Your assignment >> Take the lines below beginning at the line that has "Логическая игра, которые" and stopping after the line that has "- Checks your drive/drives.json", and print them exactly as they are, with no other lines.

Input material below:

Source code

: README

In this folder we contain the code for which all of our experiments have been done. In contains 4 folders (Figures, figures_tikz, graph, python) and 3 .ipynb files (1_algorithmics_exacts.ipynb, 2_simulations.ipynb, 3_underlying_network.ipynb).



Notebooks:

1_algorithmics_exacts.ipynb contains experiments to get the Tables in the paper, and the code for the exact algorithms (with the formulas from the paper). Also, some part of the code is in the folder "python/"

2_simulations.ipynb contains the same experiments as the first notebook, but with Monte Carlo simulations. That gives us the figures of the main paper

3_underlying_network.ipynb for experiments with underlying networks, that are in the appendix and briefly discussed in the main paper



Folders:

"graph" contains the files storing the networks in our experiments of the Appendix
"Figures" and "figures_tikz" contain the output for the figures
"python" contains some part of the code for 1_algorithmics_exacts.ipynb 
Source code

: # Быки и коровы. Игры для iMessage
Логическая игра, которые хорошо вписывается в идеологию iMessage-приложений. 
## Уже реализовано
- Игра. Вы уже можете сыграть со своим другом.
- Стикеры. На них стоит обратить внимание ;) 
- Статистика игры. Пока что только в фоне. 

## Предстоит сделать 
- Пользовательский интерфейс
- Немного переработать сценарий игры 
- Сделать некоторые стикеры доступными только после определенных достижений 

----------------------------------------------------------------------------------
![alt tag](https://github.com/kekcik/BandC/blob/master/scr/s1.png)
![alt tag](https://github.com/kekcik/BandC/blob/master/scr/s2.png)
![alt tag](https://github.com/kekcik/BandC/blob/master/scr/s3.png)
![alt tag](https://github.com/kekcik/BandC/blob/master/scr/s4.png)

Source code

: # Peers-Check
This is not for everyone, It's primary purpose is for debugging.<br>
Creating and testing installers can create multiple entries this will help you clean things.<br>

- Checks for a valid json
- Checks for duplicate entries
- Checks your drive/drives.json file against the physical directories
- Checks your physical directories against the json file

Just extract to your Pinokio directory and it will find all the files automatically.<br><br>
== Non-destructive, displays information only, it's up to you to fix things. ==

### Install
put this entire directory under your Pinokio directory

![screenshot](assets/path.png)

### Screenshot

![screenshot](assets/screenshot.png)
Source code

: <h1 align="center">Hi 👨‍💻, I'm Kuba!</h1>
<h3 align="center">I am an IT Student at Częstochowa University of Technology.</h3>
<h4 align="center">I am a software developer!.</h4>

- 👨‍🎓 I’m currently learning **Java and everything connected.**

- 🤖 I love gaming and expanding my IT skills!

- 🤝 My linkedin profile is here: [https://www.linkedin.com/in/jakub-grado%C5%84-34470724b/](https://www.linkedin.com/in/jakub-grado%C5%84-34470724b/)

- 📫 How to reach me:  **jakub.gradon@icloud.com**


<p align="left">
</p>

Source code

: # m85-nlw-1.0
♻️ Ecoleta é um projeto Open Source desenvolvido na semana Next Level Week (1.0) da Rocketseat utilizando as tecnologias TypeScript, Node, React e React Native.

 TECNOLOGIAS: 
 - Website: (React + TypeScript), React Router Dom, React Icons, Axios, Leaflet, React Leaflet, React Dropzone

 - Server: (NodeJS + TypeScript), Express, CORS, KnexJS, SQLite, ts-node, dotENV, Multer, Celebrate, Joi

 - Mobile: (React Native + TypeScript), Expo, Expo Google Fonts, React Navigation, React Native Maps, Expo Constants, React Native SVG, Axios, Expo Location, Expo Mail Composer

End of Input material.

Solution >>
Логическая игра, которые хорошо вписывается в идеологию iMessage-приложений. 
## Уже реализовано
- Игра. Вы уже можете сыграть со своим другом.
- Стикеры. На них стоит обратить внимание ;) 
- Статистика игры. Пока что только в фоне. 

## Предстоит сделать 
- Пользовательский интерфейс
- Немного переработать сценарий игры 
- Сделать некоторые стикеры доступными только после определенных достижений 

----------------------------------------------------------------------------------
![alt tag](https://github.com/kekcik/BandC/blob/master/scr/s1.png)
![alt tag](https://github.com/kekcik/BandC/blob/master/scr/s2.png)
![alt tag](https://github.com/kekcik/BandC/blob/master/scr/s3.png)
![alt tag](https://github.com/kekcik/BandC/blob/master/scr/s4.png)

Source code

: # Peers-Check
This is not for everyone, It's primary purpose is for debugging.<br>
Creating and testing installers can create multiple entries this will help you clean things.<br>

- Checks for a valid json
- Checks for duplicate entries
- Checks your drive/drives.json file against the physical directories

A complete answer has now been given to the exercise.